§ Task details
Every line below between the line holding "1) save cart item in api <br/>" and the line holding "cart.service.ts for added", inclusive, should be repeated exactly, and all other lines omitted.

--- --- ---

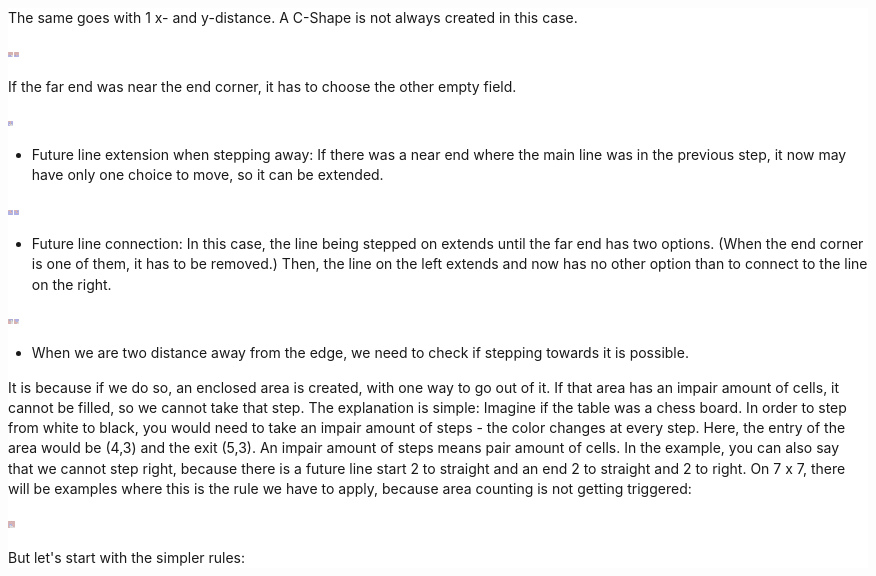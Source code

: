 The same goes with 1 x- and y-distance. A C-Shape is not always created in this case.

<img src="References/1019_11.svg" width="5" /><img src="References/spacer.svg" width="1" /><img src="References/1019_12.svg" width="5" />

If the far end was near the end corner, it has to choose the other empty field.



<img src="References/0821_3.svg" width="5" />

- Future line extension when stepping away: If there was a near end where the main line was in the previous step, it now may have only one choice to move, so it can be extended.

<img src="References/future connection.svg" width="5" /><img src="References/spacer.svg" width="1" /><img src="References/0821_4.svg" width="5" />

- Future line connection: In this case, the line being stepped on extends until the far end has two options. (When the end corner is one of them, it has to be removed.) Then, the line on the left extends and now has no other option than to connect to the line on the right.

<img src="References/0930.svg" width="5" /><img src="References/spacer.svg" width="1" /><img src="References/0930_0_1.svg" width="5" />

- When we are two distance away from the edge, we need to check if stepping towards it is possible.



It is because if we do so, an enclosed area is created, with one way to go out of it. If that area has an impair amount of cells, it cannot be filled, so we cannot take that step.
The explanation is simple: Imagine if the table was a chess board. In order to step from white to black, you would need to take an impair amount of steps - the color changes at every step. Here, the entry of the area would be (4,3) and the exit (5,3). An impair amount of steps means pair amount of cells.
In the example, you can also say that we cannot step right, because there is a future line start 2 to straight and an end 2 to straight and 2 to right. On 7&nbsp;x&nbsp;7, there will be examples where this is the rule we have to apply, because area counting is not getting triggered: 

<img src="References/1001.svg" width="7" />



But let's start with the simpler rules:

--- --- ---

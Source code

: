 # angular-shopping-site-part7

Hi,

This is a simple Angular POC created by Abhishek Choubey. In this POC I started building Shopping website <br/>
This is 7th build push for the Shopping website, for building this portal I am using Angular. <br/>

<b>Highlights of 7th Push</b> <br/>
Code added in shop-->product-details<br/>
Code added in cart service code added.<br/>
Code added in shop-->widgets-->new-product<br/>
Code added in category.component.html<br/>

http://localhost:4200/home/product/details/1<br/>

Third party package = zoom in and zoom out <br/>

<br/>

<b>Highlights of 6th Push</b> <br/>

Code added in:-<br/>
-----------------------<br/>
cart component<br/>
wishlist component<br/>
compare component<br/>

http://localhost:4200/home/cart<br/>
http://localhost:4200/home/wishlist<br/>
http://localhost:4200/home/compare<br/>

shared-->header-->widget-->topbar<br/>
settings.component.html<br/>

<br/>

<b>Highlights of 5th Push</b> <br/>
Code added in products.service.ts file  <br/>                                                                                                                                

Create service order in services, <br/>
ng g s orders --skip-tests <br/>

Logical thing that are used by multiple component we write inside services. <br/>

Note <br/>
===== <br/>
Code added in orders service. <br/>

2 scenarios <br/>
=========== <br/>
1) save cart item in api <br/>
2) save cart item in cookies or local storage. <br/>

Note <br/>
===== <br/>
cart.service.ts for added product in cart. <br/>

--- --- ---

§ Written reply
1) save cart item in api <br/>
2) save cart item in cookies or local storage. <br/>

Note <br/>
===== <br/>
cart.service.ts for added product in cart. <br/>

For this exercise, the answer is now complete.